In Alex Scarborough and Adam Rittenberg's feature for ESPN, they recount a story emanating from the 2020 College Football Playoff. Ahead of the 2019 national championship game, sources inside the LSU Tigers program suspected that Clemson was stealing signs. LSU believes Clemson sent advanced scouts to the SEC Championship Game and the Peach Bowl to try to steal their signals.
Nobody on the LSU staff addressed it publicly, but they speculated Clemson's former defensive coordinator and current Oklahoma head coach Brent Venables to be behind the operation. He is supposedly proficient at it but has been caught by opponents on multiple occasions. LSU obliterated Georgia and Oklahoma in back-to-back postseason games at Mercedes-Benz Stadium in Atlanta.
What led LSU to think Clemson had effectively stolen their signals was the high-powered Tigers offense punted on all of its first three possessions, resulting in only one first down. That is when then-LSU head coach Ed Orgeron told then-LSU offensive coordinator Steve Ensminger to "change it up."
That 2019 LSU offense was historic, as nobody had any hope of beating Joe Burrow at his apex.
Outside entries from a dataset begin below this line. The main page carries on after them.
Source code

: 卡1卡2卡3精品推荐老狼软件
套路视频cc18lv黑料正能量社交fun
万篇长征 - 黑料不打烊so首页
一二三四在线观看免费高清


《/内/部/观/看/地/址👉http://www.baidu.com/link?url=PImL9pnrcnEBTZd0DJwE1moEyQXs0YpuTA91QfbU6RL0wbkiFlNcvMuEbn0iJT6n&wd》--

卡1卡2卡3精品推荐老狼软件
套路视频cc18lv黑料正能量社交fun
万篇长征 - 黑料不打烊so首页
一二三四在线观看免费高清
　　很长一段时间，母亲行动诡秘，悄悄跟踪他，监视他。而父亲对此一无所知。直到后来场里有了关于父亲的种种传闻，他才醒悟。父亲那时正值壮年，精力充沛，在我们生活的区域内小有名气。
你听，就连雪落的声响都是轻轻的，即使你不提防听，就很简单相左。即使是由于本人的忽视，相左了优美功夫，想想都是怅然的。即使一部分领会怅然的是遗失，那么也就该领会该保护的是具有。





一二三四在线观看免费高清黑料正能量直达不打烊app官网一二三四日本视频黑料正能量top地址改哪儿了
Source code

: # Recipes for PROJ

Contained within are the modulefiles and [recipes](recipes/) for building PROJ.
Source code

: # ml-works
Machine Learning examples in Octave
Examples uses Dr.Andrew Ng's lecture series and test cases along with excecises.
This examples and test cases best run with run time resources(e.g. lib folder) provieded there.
LSU believes Clemson stole signs before their 2019 national title bout
While Michigan is at the epicenter of this, let's just hope this does not become a witch hunt like the steroid era was in baseball. There may be bigger culprits than others, but the NCAA needs to do something about it. Unfortunately, the NCAA is about as useless as I am under the hood of a car. I actually believe MLB commissioner Rob Manfred would do something worthwhile to solve this mess.
Hypothetically, let's say Clemson did in fact steal LSU's signs ahead of the national title bout four years ago. It may have made a big difference in the Tigers' first few offensive series, but slowing that juggernaut offense down was next to an impossibility. To date, it remains the greatest offense I have ever witnessed in a college football season. Clemson was a good program then, but it had no hope.
Ultimately, news of Clemson possibly stealing signs has our attention on not just the Tigers themselves, but on Venables' Sooners program, too. OU has not lost a game this season either. Where things stand, two of the six best teams in the country heading into the Week 9 slate now have ties to stealing signals by way of advanced in-person scouting. What a time to be alive, folks. Oh, boy!
If going to these extremes to steal signals taught us anything, it is that it does not win the playoff.